Because Elbert was crippled and could not do the missionary work that Mormons normally do he found work for Mexican workers coming through the area looking for work.  He became so well known for this that when these workers returned to their country they spread the word, “look up Senor Wheeler, and he will find work for you.” This was a service also to local ranchers looking to find temporary ranch workers.  But to Elbert it was a ministry; he had a heart for these lonely pilgrims wandering in the promise land. These men endured great hardship looking for work to feed their poor families south of the border.

Elbert drove the school bus route from Medina to the head of the West prong.  The entrance to his ranch came through ours for a short distance and then followed the creek into his place.  Because he lived at the end of the route, after the school run he would keep the bus at home.  In the morning he would drive back to school picking up kids along the way. When he arrived at the school he traded the bus for his pickup.  

When my folks came to the ranch there was no phone service but soon they got an old crank type phone.  Some time later regular phones came to the West prong and we got one. It was a party line and often during a conversation you could hear someone pick up to see if the line was busy to make a call, or to listen in on your conversation. When the new phones were put in the Wheelers got one of the old crank phones, and with the wire that had been taken down and discarded, ran a line to our house. This phone could only be used between our houses and we used the old cranker phone to call or receive calls from the Wheelers.  

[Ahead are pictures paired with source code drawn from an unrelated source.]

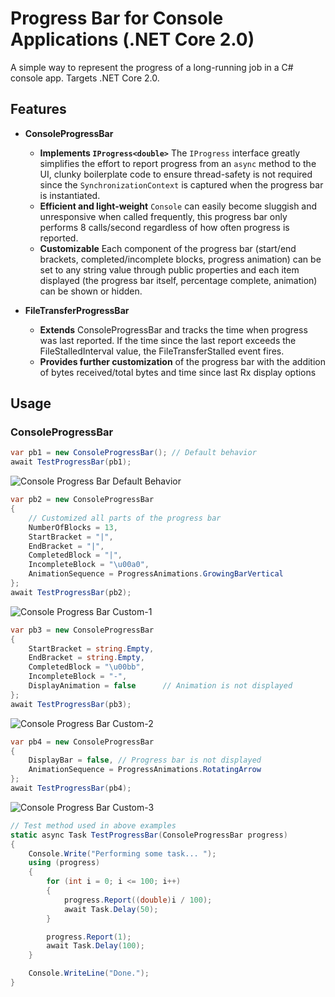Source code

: # Progress Bar for Console Applications (.NET Core 2.0)
A simple way to represent the progress of a long-running job in a C# console app. Targets .NET Core 2.0.

## Features
- **ConsoleProgressBar**
  - **Implements `IProgress<double>`** The `IProgress` interface greatly simplifies the effort to report progress from an `async` method to the UI, clunky boilerplate code to ensure thread-safety is not required since the `SynchronizationContext` is captured when the progress bar is instantiated.
  - **Efficient and light-weight** `Console` can easily become sluggish and unresponsive when called frequently, this progress bar only performs 8 calls/second regardless of how often progress is reported.
  - **Customizable** Each component of the progress bar (start/end brackets, completed/incomplete blocks, progress animation) can be set to any string value through public properties and each item displayed (the progress bar itself, percentage complete, animation) can be shown or hidden.

- **FileTransferProgressBar**
  - **Extends** ConsoleProgressBar and tracks the time when progress was last reported. If the time since the last report exceeds the FileStalledInterval value, the FileTransferStalled event fires.
  - **Provides further customization** of the progress bar with the addition of bytes received/total bytes and time since last Rx display options
  
## Usage
### ConsoleProgressBar
```csharp
var pb1 = new ConsoleProgressBar(); // Default behavior
await TestProgressBar(pb1);
```
![Console Progress Bar Default Behavior](https://s3-us-west-1.amazonaws.com/alunapublic/console_progress_bar/ConsoleProgressBar-1.gif)
```csharp
var pb2 = new ConsoleProgressBar
{   
    // Customized all parts of the progress bar
    NumberOfBlocks = 13,
    StartBracket = "|",
    EndBracket = "|",
    CompletedBlock = "|",
    IncompleteBlock = "\u00a0",
    AnimationSequence = ProgressAnimations.GrowingBarVertical
};
await TestProgressBar(pb2);
```
![Console Progress Bar Custom-1](https://s3-us-west-1.amazonaws.com/alunapublic/console_progress_bar/ConsoleProgressBar-2.gif)
```csharp
var pb3 = new ConsoleProgressBar
{
    StartBracket = string.Empty,
    EndBracket = string.Empty,
    CompletedBlock = "\u00bb",
    IncompleteBlock = "-",
    DisplayAnimation = false      // Animation is not displayed
};
await TestProgressBar(pb3);
```
![Console Progress Bar Custom-2](https://s3-us-west-1.amazonaws.com/alunapublic/console_progress_bar/ConsoleProgressBar-3.gif)
```csharp
var pb4 = new ConsoleProgressBar
{
    DisplayBar = false, // Progress bar is not displayed
    AnimationSequence = ProgressAnimations.RotatingArrow
};
await TestProgressBar(pb4);
```
![Console Progress Bar Custom-3](https://s3-us-west-1.amazonaws.com/alunapublic/console_progress_bar/ConsoleProgressBar-4.gif)
```csharp
// Test method used in above examples
static async Task TestProgressBar(ConsoleProgressBar progress)
{
    Console.Write("Performing some task... ");
    using (progress)
    {
        for (int i = 0; i <= 100; i++)
        {
            progress.Report((double)i / 100);
            await Task.Delay(50);
        }

        progress.Report(1);
        await Task.Delay(100);
    }

    Console.WriteLine("Done.");
}
```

Sometimes we would get outside calls for them on our regular phone and my dad or mom would take down the number and then call them up on the cranker phone to let them know they had received a call.  A short time later Elbert would come driving over in the school bus to return the call.  At the end of the call the operator gave him the charges, and he would pay my dad cash and go home. 

Photo:  Old cranker phone like the one we had but my mother painted ours; it was destroyed when my workshop burned in the early eighties.